When we started hosting district leaders from across the state and nation, the demand grew at such an overwhelming rate, we needed to find a better way to get our system in front of more eyes. I called my team together, expressed my vision, and they helped make it happen. From there, the Personalized Learning Summit was born.
Cook had modest expectations for this pilot summit. Even if just a handful of people expressed interest, it would provide an “off-season” opportunity for leaders to learn about Taylor County’s approach, all while being far less constrained by their inflexible schedules during the typical school year.
I originally expected 20-40 people to attend, considering this would be its first year and it was taking place during the peak of summer vacation season. However, we had over 200 people in attendance, including presenters, our panel, and our student ambassadors.
The summit afforded Cook and his team the opportunity to peel back the system’s intricate layers that are less visible through simple classroom observation. Every stakeholder within the Taylor County community was able to shed light on the questions all districts have when assessing whether or not they would like to commit to education transformation in their environments back home.
We had individual hour-long sessions led by our own teachers that focused on each spoke of the wheel. This included live demonstrative teaching where our attendees could actually see how the different methods of teaching and learning work; how our teachers move around their classrooms with the ability to sit one-on-one with students and focus on each individual need. Although having the opportunity to direct a variety of questions to our front-line leaders, we needed the voices of our parents and learners represented. Our parent/student panel provided our guests with the opportunity to ask questions and get real life answers about the concerns our parents and learners had at the beginning of the transformation process. This panel showed other superintendents, principals, board members, and teachers that it is normal to have some concerns in the beginning, but, with the right leadership and plan of action, this innovative way of learning will enhance their learners’ success in the future.

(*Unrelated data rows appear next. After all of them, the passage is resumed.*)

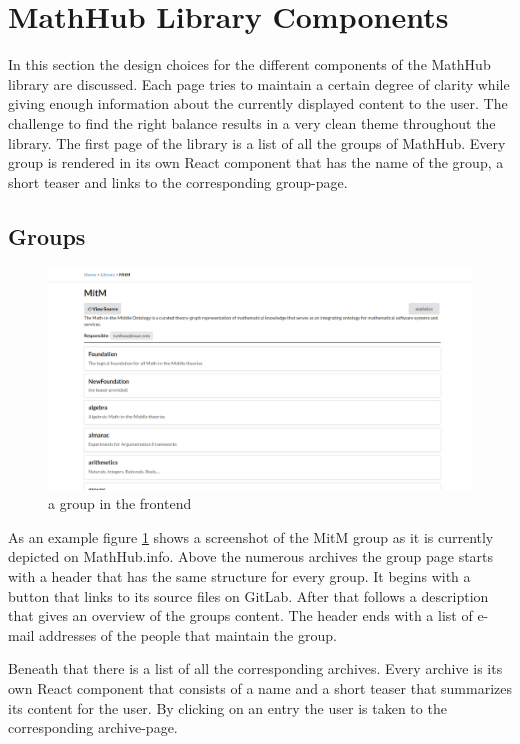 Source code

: \documentclass[11pt,a4paper]{article}
\begin{document}
\section{MathHub Library Components} \label{library}
In this section the design choices for the different components of the MathHub library are discussed.
Each page tries to maintain a certain degree of clarity while giving enough information about the currently displayed content to the user.
The challenge to find the right balance results in a very clean theme throughout the library.
The first page of the library is a list of all the groups of MathHub.
Every group is rendered in its own React component that has the name of the group, a short teaser and links to the corresponding group-page.

\subsection{Groups}
\begin{figure}[H]
\includegraphics[width=1\textwidth]{group.png}
\caption{a group in the frontend}
\label{fig:group}
\end{figure}
As an example figure \ref{fig:group} shows a screenshot of the MitM group as it is currently depicted on MathHub.info.
Above the numerous archives the group page starts with a header that has the same structure for every group.
It begins with a button that links to its source files on GitLab.
After that follows a description that gives an overview of the groups content.
The header ends with a list of e-mail addresses of the people that maintain the group.

Beneath that there is a list of all the corresponding archives.
Every archive is its own React component that consists of a name and a short teaser that summarizes its content for the user.
By clicking on an entry the user is taken to the corresponding archive-page.
\end{document}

What did the attendees have to say? They were excited to hear from students about their experiences, witness live teaching demonstrations, and talk one-on-one with Taylor County teachers.

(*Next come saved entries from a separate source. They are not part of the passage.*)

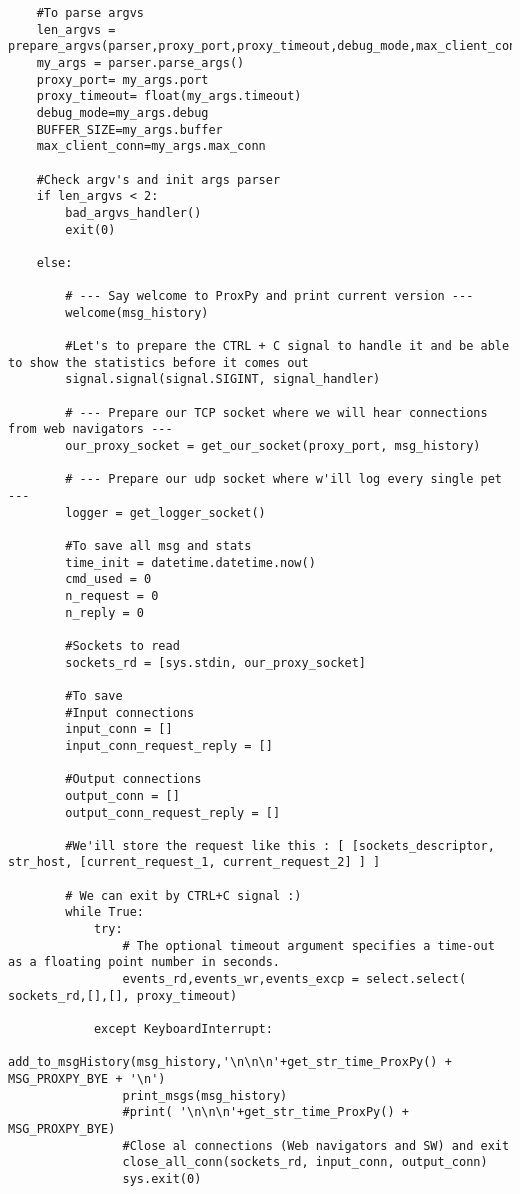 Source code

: \begin{verbatim}
    #To parse argvs 
    len_argvs = prepare_argvs(parser,proxy_port,proxy_timeout,debug_mode,max_client_conn,BUFFER_SIZE,list_filter_server,list_filter_client)
    my_args = parser.parse_args()
    proxy_port= my_args.port
    proxy_timeout= float(my_args.timeout)
    debug_mode=my_args.debug
    BUFFER_SIZE=my_args.buffer
    max_client_conn=my_args.max_conn

    #Check argv's and init args parser
    if len_argvs < 2:
	    bad_argvs_handler()
	    exit(0)
    
    else:

        # --- Say welcome to ProxPy and print current version ---
        welcome(msg_history)

        #Let's to prepare the CTRL + C signal to handle it and be able  to show the statistics before it comes out
        signal.signal(signal.SIGINT, signal_handler)

	    # --- Prepare our TCP socket where we will hear connections from web navigators ---
        our_proxy_socket = get_our_socket(proxy_port, msg_history)

        # --- Prepare our udp socket where w'ill log every single pet ---
        logger = get_logger_socket()

        #To save all msg and stats
        time_init = datetime.datetime.now()
        cmd_used = 0
        n_request = 0
        n_reply = 0

        #Sockets to read
        sockets_rd = [sys.stdin, our_proxy_socket]

        #To save 
        #Input connections
        input_conn = []
        input_conn_request_reply = []

        #Output connections 
        output_conn = []
        output_conn_request_reply = []
        
        #We'ill store the request like this : [ [sockets_descriptor, str_host, [current_request_1, current_request_2] ] ]

        # We can exit by CTRL+C signal :)
        while True:
            try:
	    		# The optional timeout argument specifies a time-out as a floating point number in seconds.
                events_rd,events_wr,events_excp = select.select( sockets_rd,[],[], proxy_timeout)

            except KeyboardInterrupt:
                add_to_msgHistory(msg_history,'\n\n\n'+get_str_time_ProxPy() + MSG_PROXPY_BYE + '\n')
                print_msgs(msg_history)
                #print( '\n\n\n'+get_str_time_ProxPy() + MSG_PROXPY_BYE)
                #Close al connections (Web navigators and SW) and exit
                close_all_conn(sockets_rd, input_conn, output_conn)
                sys.exit(0)


\end{verbatim}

Superintendent, Taylor County School District
After it was all said and done, Cook couldn’t help but feel optimistic about the positive impact the Taylor County framework will have on other districts this school year. The energy in the room was euphoric and the positive reviews they received in their anonymous, post-summit survey further proved the event’s value.
I’m proud of our teachers, staff, parents, students, and board members that made this event possible. Without the collaboration of our team, this vision would not be possible. I’m excited for the school districts that attended the summit, and I look forward to hearing their success stories of Personalized Learning and Performance-Based Education for their students.
As the stories roll in and the calendar turns over to a new year, we look forward to hearing about the impact TCSD has made around the nation and what they have in store for their second annual Personalized Learning Summit. And, we can’t wait for this idea of local environments hosting national learning summits to catch on!